CockroachDB was inspired by frustration with the available open source databases and cloud DBaaS offerings. It was never conceived of as anything but open source software.
In late 2014, with encouraging interest from the GitHub community and concomitant inquiries from some forward-looking venture capitalists, it was decision time: should we start a company to accelerate CockroachDB development? On the one hand, hiring a team of exceptional people would lead more quickly to a viable product. On the other hand, our goal would no longer be solely about building the next great open source database. It would necessarily expand to include concern for our employees and investors.
We were faced with the difficult question of how to build a business around open source software.
Building a Business Around Open Source Software
There has been constant evolution of open source software business models since RedHat blazed the first trail. Few have succeeded using RedHat’s original model centered on support and services. In fact, most investors consider that early open source business model a losing proposition. The two common OSS business model alternatives are:
- Open Core. This typically involves a capable core product which is free and open source, often licensed with APL, MIT, or GPL. That’s the core. Around the core, a commercial entity provides a constellation of proprietary software, adding to or extending its capabilities. These proprietary add-ons are sold as commercial software, often bundled with support and services.
- Cloud-hosted services using open source software. Often, this also involves proprietary software (e.g. multi-tenancy, billing, service dashboards), but the end product is sold as a service instead of software.
These two models are being successfully pursued by many companies. Cloudera, Elastic, and Confluent are three examples I like, all with different models, and at different stages of turning open source products into successful businesses.
Cautionary Tales
The landscape also contains cautionary examples. Some OSS companies set the bar too low for paid features, making the core OSS product feel “hobbled”. In 2017, any product whose core capabilities cannot scale without requiring a commercial license is probably setting the bar too low. There are also examples of companies which failed to provide enough proprietary value early on, while the open core was fast becoming a standard piece of infrastructure. Large corporations which saw value in the core product, and who in other circumstances would have been happy to pay for improvements had no choice but to build their own custom extensions.
There are some excellent open source software companies which have ceased to develop their products for lack of revenue. Some quite recently, including RethinkDB. Companies which previously were more liberal with the capabilities that by default went into the open core have decided to be more discerning in the interests of viability (see Paul Dix’s InfluxDB post).

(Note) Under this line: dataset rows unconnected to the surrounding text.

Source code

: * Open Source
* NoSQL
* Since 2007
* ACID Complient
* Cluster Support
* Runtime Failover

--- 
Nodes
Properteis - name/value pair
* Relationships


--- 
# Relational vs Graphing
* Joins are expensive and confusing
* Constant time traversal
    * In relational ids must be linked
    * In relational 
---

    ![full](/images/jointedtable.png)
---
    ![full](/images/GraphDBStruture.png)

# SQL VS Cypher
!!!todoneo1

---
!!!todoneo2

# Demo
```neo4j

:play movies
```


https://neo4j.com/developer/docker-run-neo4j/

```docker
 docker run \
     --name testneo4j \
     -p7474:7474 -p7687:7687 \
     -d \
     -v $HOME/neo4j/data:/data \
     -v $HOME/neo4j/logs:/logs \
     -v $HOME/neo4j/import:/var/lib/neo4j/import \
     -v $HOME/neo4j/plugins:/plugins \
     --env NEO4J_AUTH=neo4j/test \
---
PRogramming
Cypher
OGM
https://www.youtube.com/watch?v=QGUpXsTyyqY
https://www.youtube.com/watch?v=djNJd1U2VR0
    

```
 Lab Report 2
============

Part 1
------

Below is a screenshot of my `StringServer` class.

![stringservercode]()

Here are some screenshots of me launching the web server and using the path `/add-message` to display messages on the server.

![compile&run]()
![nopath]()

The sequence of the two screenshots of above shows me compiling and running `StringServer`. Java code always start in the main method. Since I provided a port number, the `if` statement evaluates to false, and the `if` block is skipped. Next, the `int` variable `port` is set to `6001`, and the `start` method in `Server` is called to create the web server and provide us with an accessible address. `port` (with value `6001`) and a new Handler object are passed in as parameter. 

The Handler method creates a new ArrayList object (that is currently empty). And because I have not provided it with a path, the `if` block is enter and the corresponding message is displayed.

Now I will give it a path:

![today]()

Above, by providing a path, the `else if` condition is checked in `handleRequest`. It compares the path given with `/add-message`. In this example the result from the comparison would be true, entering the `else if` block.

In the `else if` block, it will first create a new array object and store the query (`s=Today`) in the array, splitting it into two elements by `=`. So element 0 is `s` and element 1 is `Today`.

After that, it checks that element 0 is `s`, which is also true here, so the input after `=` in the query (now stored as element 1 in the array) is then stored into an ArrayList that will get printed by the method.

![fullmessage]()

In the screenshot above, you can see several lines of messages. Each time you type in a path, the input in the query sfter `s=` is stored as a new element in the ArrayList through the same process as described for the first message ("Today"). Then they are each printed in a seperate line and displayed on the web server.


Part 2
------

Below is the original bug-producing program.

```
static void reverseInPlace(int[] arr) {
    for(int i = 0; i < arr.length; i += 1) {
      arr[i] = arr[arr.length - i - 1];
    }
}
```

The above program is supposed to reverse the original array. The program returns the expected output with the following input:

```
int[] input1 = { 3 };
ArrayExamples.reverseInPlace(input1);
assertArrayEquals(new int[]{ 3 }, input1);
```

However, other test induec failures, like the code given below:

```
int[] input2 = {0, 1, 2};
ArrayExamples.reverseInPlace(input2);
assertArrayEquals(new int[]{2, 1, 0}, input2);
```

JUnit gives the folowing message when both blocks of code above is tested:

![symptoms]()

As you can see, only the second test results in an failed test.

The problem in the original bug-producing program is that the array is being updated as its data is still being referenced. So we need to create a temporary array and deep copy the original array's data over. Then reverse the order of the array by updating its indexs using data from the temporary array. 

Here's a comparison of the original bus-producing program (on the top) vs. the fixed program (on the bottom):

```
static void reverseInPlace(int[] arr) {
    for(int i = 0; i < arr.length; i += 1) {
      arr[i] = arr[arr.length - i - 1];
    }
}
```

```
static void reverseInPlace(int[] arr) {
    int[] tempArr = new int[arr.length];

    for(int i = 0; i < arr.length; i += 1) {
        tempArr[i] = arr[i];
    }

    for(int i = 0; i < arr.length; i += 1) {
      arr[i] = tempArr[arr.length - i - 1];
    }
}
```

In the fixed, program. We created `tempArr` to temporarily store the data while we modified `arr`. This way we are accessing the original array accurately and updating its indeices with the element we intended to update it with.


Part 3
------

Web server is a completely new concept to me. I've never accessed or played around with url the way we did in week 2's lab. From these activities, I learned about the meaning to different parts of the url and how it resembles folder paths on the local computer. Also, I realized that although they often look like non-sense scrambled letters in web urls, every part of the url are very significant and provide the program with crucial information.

It’s a delicate balancing act. Building paid “enterprise” features for open source software can feel dirty. Paid features diminish the open source appeal and can lead to substantial community angst. On the other hand, it’s disheartening to see mammoth cloud service providers repackaging OSS for substantial gain without finding ways to foster the open source ecosystem, or hundred-billion-dollar multinationals foregoing support licenses from struggling OSS companies. If you’re serious about building a company around open source software, you must walk a narrow path: introduce paid features too soon, and risk curtailing adoption. Introduce paid features too late, and risk encouraging economic free riders. Stray too far in either direction, and your efforts will ultimately continue only as unpaid open source contributions.
So, how will CockroachDB make money?
I believe ultimately we’ll embrace both the cloud-hosted model and the open core model. Demand for DBaaS is evolving quickly, and only the first chapter has been written (spoiler alert: AWS is winning). But for the immediate future, our product is better aligned with companies which intend to run the database themselves, either in a public or private cloud. In other words, we’re pursuing the open core model, though with some interesting Cockroach Labs peculiarities.
First, licensing. Many companies which have embraced the open core model implement their proprietary features as closed source extensions. Others ship two or more products, with enterprise versions containing closed source and distributed as compiled binaries. There are significant drawbacks to these models. They’re difficult to upgrade to, they often involve multiple development branches which are frustrating to manage, and they obviate benefits of open source where the new features are concerned: outside developers can’t debug or customize proprietary parts of the product.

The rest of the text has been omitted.